- WHAT THE TASK REQUIRES: Leave out all images and set down the records exactly as given.
● ● ● ●
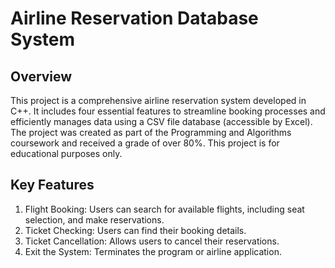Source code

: # Airline Reservation Database System
## Overview
This project is a comprehensive airline reservation system developed in C++. It includes four essential features to streamline booking processes and efficiently manages data using a CSV file database (accessible by Excel). The project was created as part of the Programming and Algorithms coursework and received a grade of over 80%. This project is for educational purposes only.

## Key Features
1. Flight Booking: Users can search for available flights, including seat selection, and make reservations.
2. Ticket Checking: Users can find their booking details.
3. Ticket Cancellation: Allows users to cancel their reservations.
4. Exit the System: Terminates the program or airline application.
● ● ● ●
- WRITTEN ANSWER:
Source code

: # Airline Reservation Database System
## Overview
This project is a comprehensive airline reservation system developed in C++. It includes four essential features to streamline booking processes and efficiently manages data using a CSV file database (accessible by Excel). The project was created as part of the Programming and Algorithms coursework and received a grade of over 80%. This project is for educational purposes only.

## Key Features
1. Flight Booking: Users can search for available flights, including seat selection, and make reservations.
2. Ticket Checking: Users can find their booking details.
3. Ticket Cancellation: Allows users to cancel their reservations.
4. Exit the System: Terminates the program or airline application.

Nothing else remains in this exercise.